**Dataset entries**
────────────────────────────────────────
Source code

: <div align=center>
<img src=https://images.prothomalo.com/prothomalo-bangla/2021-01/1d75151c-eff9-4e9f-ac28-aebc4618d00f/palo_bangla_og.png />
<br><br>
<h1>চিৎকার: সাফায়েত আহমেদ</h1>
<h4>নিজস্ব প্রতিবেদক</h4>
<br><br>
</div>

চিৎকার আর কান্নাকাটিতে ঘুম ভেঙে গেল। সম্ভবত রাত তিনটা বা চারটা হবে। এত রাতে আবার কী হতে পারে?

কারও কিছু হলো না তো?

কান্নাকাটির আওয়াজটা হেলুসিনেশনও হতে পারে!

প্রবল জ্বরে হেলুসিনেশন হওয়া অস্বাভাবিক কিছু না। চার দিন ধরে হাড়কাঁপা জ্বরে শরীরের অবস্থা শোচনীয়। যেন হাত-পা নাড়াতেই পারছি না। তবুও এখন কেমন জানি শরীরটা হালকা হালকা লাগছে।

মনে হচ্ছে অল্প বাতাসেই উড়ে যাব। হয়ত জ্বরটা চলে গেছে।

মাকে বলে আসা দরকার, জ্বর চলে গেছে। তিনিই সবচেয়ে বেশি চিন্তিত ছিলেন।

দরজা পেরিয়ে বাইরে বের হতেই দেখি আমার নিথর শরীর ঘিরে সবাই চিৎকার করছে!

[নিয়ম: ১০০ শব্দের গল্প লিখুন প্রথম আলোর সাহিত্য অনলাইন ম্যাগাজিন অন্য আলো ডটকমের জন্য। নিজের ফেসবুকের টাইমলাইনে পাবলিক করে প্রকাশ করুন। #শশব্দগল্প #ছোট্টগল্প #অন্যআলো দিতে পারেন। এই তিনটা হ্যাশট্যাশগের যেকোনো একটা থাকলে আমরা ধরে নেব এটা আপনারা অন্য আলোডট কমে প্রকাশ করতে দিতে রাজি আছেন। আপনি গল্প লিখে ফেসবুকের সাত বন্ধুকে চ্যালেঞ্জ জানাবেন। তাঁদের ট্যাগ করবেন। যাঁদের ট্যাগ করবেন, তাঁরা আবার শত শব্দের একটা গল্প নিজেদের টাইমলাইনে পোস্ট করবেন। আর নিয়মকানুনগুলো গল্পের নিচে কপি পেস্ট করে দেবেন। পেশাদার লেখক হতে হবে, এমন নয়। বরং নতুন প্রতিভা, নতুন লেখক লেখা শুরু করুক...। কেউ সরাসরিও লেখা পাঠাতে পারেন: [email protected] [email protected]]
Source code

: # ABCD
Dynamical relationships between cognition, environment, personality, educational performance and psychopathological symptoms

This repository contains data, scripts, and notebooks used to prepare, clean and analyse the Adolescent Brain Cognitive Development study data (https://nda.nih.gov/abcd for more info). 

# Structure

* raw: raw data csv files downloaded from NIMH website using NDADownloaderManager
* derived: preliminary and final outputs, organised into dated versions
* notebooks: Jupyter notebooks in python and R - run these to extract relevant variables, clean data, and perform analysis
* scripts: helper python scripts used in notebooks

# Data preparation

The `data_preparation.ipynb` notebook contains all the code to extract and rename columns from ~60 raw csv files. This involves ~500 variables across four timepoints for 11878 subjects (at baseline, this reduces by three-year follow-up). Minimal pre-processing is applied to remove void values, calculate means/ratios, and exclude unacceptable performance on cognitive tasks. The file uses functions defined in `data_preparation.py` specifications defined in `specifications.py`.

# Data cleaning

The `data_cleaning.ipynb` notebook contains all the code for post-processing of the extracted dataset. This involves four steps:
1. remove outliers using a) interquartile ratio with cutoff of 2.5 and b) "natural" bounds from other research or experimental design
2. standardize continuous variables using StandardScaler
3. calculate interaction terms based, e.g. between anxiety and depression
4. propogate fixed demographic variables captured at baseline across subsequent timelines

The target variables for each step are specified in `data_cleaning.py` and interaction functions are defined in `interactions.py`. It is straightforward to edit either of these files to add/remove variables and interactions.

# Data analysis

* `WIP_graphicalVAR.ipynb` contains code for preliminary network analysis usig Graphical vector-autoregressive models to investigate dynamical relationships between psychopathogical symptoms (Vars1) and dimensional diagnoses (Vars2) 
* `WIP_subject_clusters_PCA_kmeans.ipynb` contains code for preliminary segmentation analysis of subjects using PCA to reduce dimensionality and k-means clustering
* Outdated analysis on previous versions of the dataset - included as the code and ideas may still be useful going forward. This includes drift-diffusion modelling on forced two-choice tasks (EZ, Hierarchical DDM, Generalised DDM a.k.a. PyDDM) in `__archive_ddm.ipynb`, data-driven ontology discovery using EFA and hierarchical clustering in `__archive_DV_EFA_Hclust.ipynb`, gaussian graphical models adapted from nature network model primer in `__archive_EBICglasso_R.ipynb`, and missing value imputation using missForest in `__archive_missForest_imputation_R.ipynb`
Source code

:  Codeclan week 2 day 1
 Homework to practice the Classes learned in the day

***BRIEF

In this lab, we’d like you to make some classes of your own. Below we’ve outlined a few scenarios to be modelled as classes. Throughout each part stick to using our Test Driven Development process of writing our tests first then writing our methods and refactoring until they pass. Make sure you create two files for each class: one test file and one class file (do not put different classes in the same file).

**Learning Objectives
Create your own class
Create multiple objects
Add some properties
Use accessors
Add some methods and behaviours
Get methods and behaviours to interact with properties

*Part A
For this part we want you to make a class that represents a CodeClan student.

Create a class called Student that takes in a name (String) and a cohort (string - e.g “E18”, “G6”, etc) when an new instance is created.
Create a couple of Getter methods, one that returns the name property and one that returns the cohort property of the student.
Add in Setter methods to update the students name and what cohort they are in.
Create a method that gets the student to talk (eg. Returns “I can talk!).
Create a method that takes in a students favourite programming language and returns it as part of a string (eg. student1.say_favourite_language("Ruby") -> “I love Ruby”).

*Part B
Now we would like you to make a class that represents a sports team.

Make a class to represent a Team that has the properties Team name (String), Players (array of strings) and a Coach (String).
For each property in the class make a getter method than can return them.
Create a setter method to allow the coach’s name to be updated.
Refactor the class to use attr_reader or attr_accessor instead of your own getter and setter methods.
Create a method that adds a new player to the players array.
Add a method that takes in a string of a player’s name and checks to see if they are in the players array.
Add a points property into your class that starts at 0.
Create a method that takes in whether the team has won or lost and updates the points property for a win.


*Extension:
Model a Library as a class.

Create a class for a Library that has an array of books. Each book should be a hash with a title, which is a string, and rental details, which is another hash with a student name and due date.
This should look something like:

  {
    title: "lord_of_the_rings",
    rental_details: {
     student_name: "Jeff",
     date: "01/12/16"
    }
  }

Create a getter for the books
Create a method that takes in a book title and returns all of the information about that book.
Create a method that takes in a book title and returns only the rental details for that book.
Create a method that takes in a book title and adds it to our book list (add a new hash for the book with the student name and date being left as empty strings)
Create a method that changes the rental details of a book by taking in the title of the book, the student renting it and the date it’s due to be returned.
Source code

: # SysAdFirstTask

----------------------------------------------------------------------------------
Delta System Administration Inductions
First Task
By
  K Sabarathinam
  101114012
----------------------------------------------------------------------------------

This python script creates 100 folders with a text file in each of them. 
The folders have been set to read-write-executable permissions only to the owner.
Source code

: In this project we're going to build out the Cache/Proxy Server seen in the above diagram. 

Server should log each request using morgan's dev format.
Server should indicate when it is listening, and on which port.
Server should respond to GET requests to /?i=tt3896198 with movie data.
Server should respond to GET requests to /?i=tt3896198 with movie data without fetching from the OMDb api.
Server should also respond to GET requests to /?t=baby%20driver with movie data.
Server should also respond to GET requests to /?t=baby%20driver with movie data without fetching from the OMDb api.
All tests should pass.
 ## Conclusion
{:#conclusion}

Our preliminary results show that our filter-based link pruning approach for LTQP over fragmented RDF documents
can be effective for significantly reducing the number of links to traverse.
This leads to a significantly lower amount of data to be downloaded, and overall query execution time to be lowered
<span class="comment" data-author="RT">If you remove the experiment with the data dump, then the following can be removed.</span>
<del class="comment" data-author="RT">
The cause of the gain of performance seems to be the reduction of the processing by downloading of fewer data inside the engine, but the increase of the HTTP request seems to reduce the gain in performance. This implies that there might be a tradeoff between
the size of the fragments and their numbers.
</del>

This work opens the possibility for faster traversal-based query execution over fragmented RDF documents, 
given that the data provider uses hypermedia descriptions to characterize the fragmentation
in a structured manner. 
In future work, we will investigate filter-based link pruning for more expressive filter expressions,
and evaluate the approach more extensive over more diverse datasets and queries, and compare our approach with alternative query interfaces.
────────────────────────────────────────
**INSTRUCTIONS TO FOLLOW**
Nothing but the lines above from the one containing "প্রবল জ্বরে হেলুসিনেশন" through the one containing "মনে হচ্ছে অল্প" should appear in the answer, each repeated exactly.

**TASK OUTPUT**
প্রবল জ্বরে হেলুসিনেশন হওয়া অস্বাভাবিক কিছু না। চার দিন ধরে হাড়কাঁপা জ্বরে শরীরের অবস্থা শোচনীয়। যেন হাত-পা নাড়াতেই পারছি না। তবুও এখন কেমন জানি শরীরটা হালকা হালকা লাগছে।

মনে হচ্ছে অল্প বাতাসেই উড়ে যাব। হয়ত জ্বরটা চলে গেছে।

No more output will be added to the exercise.